Saved data entries
################

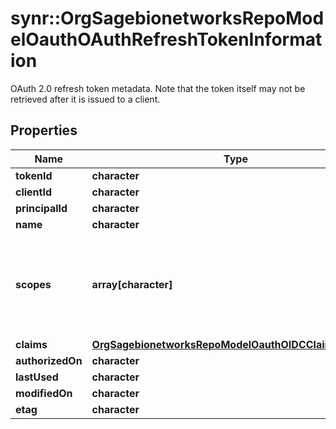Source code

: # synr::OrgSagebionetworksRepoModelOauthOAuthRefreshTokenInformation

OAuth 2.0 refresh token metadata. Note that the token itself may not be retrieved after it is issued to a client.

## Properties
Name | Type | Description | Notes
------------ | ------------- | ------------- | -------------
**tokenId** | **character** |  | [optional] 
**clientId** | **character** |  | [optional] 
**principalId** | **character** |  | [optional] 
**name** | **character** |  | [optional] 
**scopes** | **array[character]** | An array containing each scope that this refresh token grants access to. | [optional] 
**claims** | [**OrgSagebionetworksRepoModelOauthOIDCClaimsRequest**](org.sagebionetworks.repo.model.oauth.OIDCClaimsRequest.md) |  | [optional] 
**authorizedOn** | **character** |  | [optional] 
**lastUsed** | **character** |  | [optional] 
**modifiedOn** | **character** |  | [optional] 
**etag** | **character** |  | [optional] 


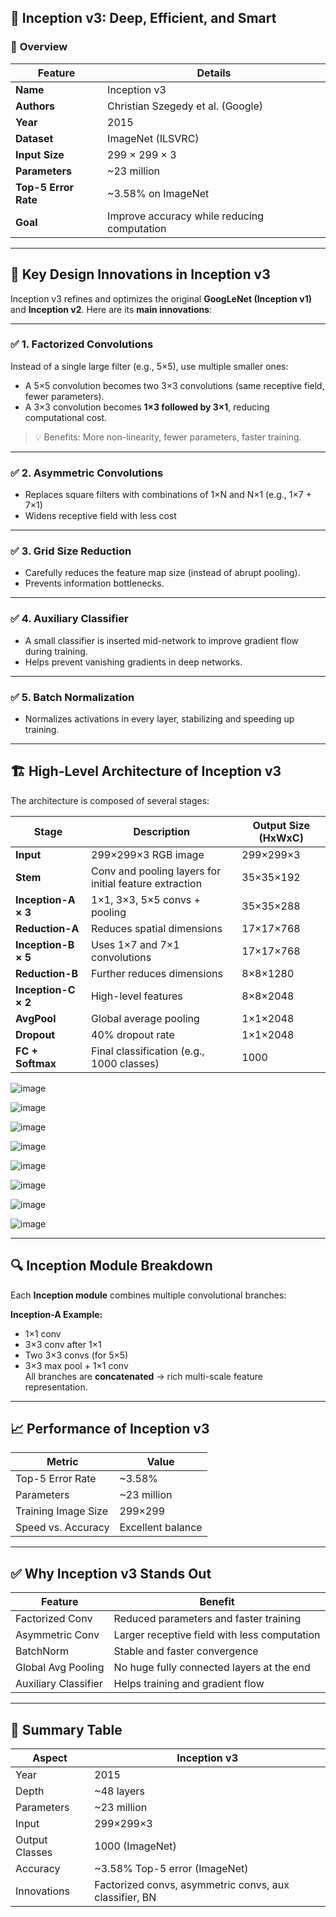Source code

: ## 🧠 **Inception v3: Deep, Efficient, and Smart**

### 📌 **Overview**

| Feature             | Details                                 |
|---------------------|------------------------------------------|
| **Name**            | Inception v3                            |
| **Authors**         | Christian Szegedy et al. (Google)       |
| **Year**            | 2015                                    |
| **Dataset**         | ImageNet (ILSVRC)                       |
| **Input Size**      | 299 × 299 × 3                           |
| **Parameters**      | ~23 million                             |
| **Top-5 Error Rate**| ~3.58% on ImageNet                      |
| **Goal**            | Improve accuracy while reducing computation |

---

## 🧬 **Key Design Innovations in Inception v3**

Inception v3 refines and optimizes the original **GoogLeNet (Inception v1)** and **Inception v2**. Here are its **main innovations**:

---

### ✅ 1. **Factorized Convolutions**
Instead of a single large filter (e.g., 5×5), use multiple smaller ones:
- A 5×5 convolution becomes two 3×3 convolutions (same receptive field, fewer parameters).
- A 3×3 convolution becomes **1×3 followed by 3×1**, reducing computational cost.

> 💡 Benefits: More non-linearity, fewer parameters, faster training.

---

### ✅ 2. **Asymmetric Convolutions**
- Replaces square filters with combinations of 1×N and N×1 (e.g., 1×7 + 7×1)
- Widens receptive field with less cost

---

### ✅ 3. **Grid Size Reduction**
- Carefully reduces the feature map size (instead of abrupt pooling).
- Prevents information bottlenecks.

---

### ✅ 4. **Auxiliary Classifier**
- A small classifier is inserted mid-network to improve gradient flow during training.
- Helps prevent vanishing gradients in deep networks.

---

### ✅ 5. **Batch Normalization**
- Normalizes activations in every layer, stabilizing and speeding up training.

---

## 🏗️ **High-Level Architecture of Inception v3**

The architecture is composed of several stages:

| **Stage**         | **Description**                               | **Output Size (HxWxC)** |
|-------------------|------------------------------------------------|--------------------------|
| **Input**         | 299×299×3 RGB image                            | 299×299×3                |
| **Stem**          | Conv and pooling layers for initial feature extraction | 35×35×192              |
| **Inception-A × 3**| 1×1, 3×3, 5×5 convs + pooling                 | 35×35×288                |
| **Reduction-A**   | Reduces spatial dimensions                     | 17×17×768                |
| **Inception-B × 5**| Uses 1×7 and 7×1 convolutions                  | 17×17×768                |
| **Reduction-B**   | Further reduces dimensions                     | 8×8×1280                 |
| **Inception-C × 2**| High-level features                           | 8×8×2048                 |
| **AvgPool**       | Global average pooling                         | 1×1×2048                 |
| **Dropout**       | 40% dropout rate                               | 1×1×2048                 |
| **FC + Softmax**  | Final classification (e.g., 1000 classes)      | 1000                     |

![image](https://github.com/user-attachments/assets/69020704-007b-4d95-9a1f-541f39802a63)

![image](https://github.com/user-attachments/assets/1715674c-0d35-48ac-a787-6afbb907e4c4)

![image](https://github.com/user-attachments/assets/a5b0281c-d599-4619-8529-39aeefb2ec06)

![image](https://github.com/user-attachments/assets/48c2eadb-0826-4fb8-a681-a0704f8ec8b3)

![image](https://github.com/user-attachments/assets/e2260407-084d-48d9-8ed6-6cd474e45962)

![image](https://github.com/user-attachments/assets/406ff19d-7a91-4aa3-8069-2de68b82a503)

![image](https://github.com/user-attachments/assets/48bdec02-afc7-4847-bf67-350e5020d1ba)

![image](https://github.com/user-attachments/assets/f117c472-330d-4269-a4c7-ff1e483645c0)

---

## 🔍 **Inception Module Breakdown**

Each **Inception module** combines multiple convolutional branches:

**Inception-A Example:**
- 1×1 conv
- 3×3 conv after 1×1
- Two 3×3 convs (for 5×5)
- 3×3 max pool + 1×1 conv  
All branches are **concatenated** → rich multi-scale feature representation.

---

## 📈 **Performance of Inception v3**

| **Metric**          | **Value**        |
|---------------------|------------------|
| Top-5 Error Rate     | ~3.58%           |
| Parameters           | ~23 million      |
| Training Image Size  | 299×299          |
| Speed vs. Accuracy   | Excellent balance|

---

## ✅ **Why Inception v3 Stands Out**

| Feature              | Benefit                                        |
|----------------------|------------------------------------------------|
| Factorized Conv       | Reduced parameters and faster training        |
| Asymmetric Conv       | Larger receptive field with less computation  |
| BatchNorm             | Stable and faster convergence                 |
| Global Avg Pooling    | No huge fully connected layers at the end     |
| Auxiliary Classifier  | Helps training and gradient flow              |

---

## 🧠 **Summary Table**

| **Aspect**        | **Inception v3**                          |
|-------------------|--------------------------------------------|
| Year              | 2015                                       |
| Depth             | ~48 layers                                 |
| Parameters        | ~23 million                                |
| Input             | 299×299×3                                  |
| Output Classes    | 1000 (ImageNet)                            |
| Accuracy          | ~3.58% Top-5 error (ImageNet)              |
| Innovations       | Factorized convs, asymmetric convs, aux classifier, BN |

################

Repeat only the stretch of lines that opens with the line containing "## 📈 **Performance of Inception v3**" and closes with the final line of the entries, both included, exactly as written.

- _RESPONSE TO THIS TASK_:
## 📈 **Performance of Inception v3**

| **Metric**          | **Value**        |
|---------------------|------------------|
| Top-5 Error Rate     | ~3.58%           |
| Parameters           | ~23 million      |
| Training Image Size  | 299×299          |
| Speed vs. Accuracy   | Excellent balance|

---

## ✅ **Why Inception v3 Stands Out**

| Feature              | Benefit                                        |
|----------------------|------------------------------------------------|
| Factorized Conv       | Reduced parameters and faster training        |
| Asymmetric Conv       | Larger receptive field with less computation  |
| BatchNorm             | Stable and faster convergence                 |
| Global Avg Pooling    | No huge fully connected layers at the end     |
| Auxiliary Classifier  | Helps training and gradient flow              |

---

## 🧠 **Summary Table**

| **Aspect**        | **Inception v3**                          |
|-------------------|--------------------------------------------|
| Year              | 2015                                       |
| Depth             | ~48 layers                                 |
| Parameters        | ~23 million                                |
| Input             | 299×299×3                                  |
| Output Classes    | 1000 (ImageNet)                            |
| Accuracy          | ~3.58% Top-5 error (ImageNet)              |
| Innovations       | Factorized convs, asymmetric convs, aux classifier, BN |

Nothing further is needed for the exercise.